Question

If an ideal gas compressed during isothermal process then:-
A) no work is done against gas
B) heat is rejected by gas
C) it's internal energy will increase
D) pressure does not change.

Answer 1

Hint:
The ideal gas law establishes a mathematical relationship between a gas's pressure, volume, and temperature. \[PV = nRT\] Here P is for pressure, V is for volume, n is for moles of gas, R is for the gas constant, and T is for temperature. This is how the ideal gas law is expressed. Temperature has only one function, which is internal energy.


Complete step by step solution:
A mathematical relationship between a gas's pressure, volume, and temperature is known as the ideal gas law. The ideal gas law is stated as \[PV = nRT\] , where P is the pressure, V is the volume, n is the number of moles of gas, R is the gas constant, and T is the temperature. When the situation is isothermal, which means that the temperature is constant then $PV = {\text{constant}}$.

In an isothermal process, the change in temperature is zero.
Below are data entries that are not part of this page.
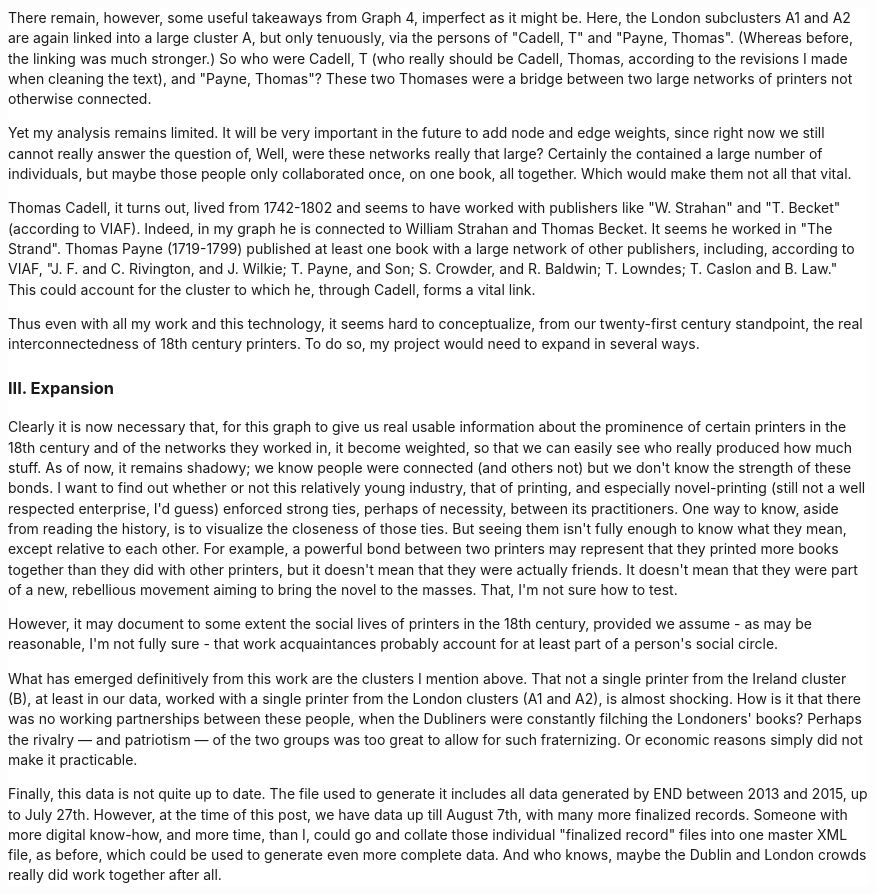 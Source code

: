 There remain, however, some useful takeaways from Graph 4, imperfect as it might be. Here, the London subclusters A1 and A2 are again linked into a large cluster A, but only tenuously, via the persons of "Cadell, T" and "Payne, Thomas". (Whereas before, the linking was much stronger.) So who were Cadell, T (who really should be Cadell, Thomas, according to the revisions I made when cleaning the text), and "Payne, Thomas"? These two Thomases were a bridge between two large networks of printers not otherwise connected.

Yet my analysis remains limited. It will be very important in the future to add node and edge weights, since right now we still cannot really answer the question of, Well, were these networks really that large? Certainly the contained a large number of individuals, but maybe those people only collaborated once, on one book, all together. Which would make them not all that vital.

Thomas Cadell, it turns out, lived from 1742-1802 and seems to have worked with publishers like "W. Strahan" and "T. Becket" (according to VIAF). Indeed, in my graph he is connected to William Strahan and Thomas Becket. It seems he worked in "The Strand". Thomas Payne (1719-1799) published at least one book with a large network of other publishers, including, according to VIAF, "J. F. and C. Rivington, and J. Wilkie; T. Payne, and Son; S. Crowder, and R. Baldwin; T. Lowndes; T. Caslon and B. Law." This could account for the cluster to which he, through Cadell, forms a vital link.

Thus even with all my work and this technology, it seems hard to conceptualize, from our twenty-first century standpoint, the real interconnectedness of 18th century printers. To do so, my project would need to expand in several ways.

### III. Expansion

Clearly it is now necessary that, for this graph to give us real usable information about the prominence of certain printers in the 18th century and of the networks they worked in, it become weighted, so that we can easily see who really produced how much stuff. As of now, it remains shadowy; we know people were connected (and others not) but we don't know the strength of these bonds. I want to find out whether or not this relatively young industry, that of printing, and especially novel-printing (still not a well respected enterprise, I'd guess) enforced strong ties, perhaps of necessity, between its practitioners. One way to know, aside from reading the history, is to visualize the closeness of those ties. But seeing them isn't fully enough to know what they mean, except relative to each other. For example, a powerful bond between two printers may represent that they printed more books together than they did with other printers, but it doesn't mean that they were actually friends. It doesn't mean that they were part of a new, rebellious movement aiming to bring the novel to the masses. That, I'm not sure how to test.

However, it may document to some extent the social lives of printers in the 18th century, provided we assume - as may be reasonable, I'm not fully sure - that work acquaintances probably account for at least part of a person's social circle.

What has emerged definitively from this work are the clusters I mention above. That not a single printer from the Ireland cluster (B), at least in our data, worked with a single printer from the London clusters (A1 and A2), is almost shocking. How is it that there was no working partnerships between these people, when the Dubliners were constantly filching the Londoners' books? Perhaps the rivalry — and patriotism — of the two groups was too great to allow for such fraternizing. Or economic reasons simply did not make it practicable.

Finally, this data is not quite up to date. The file used to generate it includes all data generated by END between 2013 and 2015, up to July 27th. However, at the time of this post, we have data up till August 7th, with many more finalized records. Someone with more digital know-how, and more time, than I, could go and collate those individual "finalized record" files into one master XML file, as before, which could be used to generate even more complete data. And who knows, maybe the Dublin and London crowds really did work together after all.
According to the first law of thermodynamics, the change in internal energy is the function only of temperature.
hence, \[\vartriangle U = f\left( T \right)\]
If temperature is constant then △U=0.
Now, \[\vartriangle Q = \vartriangle U + W\]
\[ \Rightarrow \vartriangle Q = W\]
For isothermal process, \[W = \smallint PdV\]
because compression is occurring then we can say that \[dV < 0\].
\[\therefore W < 0\] hence, \[\vartriangle Q < 0\;\]. Therefore we can say that heat is rejected from the system.
Option B is the correct


Therefore, option (B) is the correct option.



Note:
An isothermal process is one in which the system's temperature stays constant. A system's overall energy content is constant. Although energy can be moved between systems, the overall amount is constant. The change in internal energy is therefore solely dependent on temperature, as stated by the first law of thermodynamics.